Items from a data source
☆ ☆ ☆
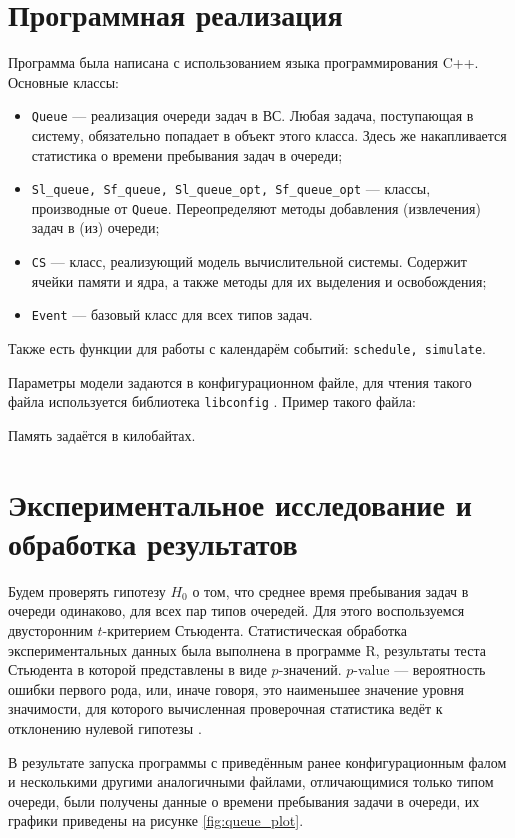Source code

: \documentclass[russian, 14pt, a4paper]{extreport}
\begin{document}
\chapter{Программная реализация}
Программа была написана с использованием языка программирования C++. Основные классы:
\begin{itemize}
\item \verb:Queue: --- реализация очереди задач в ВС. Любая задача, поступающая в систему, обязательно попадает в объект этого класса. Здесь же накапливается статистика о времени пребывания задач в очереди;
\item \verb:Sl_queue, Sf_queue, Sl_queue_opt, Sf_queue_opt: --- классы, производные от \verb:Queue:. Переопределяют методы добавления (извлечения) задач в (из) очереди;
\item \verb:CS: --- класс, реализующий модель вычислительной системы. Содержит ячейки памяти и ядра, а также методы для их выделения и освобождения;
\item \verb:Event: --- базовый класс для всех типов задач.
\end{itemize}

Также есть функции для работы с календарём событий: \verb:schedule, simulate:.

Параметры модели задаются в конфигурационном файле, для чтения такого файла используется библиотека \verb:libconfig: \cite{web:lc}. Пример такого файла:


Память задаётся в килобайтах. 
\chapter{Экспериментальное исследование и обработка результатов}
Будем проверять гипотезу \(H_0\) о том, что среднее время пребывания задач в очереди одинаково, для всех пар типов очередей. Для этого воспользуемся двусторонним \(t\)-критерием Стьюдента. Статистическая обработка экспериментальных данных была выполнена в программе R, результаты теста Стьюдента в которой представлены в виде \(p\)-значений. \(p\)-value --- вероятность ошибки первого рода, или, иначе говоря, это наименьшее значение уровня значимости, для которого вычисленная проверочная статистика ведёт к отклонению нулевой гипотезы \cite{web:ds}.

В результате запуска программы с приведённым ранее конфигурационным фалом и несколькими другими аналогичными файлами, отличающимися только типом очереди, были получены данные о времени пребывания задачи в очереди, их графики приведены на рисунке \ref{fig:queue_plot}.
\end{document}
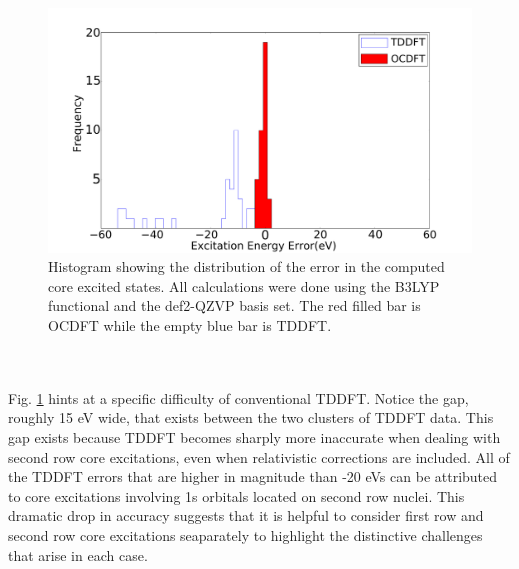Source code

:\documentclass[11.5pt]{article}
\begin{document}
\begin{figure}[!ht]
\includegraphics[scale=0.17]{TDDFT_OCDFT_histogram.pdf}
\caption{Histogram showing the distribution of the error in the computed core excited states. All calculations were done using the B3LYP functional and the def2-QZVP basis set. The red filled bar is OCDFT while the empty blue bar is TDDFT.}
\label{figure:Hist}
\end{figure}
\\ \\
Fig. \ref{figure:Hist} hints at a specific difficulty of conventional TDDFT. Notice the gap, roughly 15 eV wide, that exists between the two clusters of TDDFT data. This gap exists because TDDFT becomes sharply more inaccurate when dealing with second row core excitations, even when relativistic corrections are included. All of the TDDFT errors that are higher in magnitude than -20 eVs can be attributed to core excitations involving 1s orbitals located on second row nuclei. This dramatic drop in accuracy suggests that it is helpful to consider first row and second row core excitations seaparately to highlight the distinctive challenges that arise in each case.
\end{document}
☆ ☆ ☆
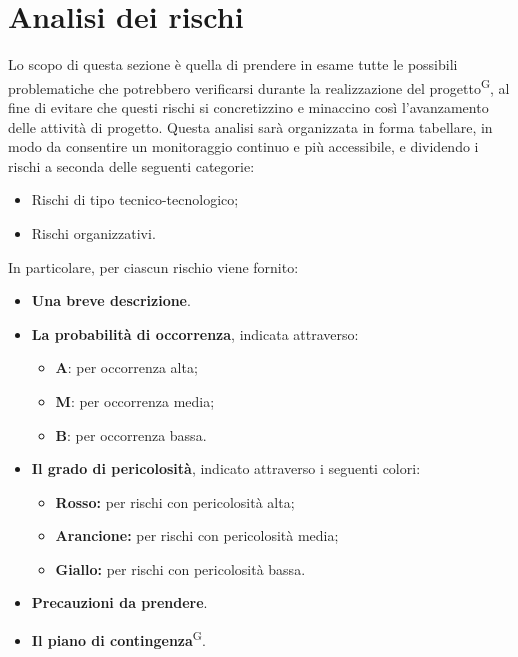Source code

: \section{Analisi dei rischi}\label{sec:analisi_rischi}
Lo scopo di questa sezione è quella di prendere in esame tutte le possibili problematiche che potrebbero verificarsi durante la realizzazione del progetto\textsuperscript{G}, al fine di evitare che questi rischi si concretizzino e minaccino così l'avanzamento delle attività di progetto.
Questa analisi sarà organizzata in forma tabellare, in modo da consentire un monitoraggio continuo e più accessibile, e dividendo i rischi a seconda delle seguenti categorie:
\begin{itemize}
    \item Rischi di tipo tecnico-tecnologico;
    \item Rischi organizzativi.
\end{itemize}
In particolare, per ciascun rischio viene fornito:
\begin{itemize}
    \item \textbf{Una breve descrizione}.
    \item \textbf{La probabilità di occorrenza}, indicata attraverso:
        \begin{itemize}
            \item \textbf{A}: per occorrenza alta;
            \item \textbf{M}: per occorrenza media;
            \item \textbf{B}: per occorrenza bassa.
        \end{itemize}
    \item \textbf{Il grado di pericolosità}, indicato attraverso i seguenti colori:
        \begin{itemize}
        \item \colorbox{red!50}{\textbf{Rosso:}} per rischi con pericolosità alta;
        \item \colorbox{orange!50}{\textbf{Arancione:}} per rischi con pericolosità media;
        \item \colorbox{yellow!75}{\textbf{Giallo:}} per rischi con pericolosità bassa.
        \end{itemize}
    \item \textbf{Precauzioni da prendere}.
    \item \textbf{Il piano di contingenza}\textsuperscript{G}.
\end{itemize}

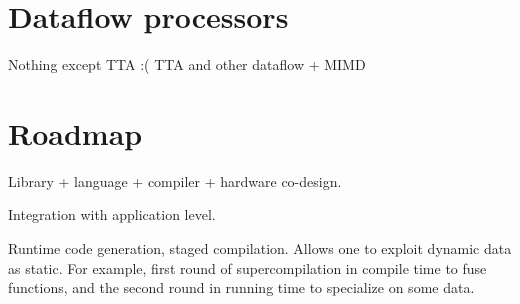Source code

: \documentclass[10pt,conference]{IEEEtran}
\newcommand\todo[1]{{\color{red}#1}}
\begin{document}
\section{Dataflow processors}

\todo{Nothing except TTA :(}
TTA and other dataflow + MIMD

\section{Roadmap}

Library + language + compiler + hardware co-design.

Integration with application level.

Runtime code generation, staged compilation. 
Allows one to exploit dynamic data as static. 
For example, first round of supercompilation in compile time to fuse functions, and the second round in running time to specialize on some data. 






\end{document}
☆ ☆ ☆
- _TASK DESCRIPTION_: Would you please filter the lines above and copy every one that includes "core"?

- _WRITTEN ANSWER_:
\caption{Histogram showing the distribution of the error in the computed core excited states. All calculations were done using the B3LYP functional and the def2-QZVP basis set. The red filled bar is OCDFT while the empty blue bar is TDDFT.}
Fig. \ref{figure:Hist} hints at a specific difficulty of conventional TDDFT. Notice the gap, roughly 15 eV wide, that exists between the two clusters of TDDFT data. This gap exists because TDDFT becomes sharply more inaccurate when dealing with second row core excitations, even when relativistic corrections are included. All of the TDDFT errors that are higher in magnitude than -20 eVs can be attributed to core excitations involving 1s orbitals located on second row nuclei. This dramatic drop in accuracy suggests that it is helpful to consider first row and second row core excitations seaparately to highlight the distinctive challenges that arise in each case.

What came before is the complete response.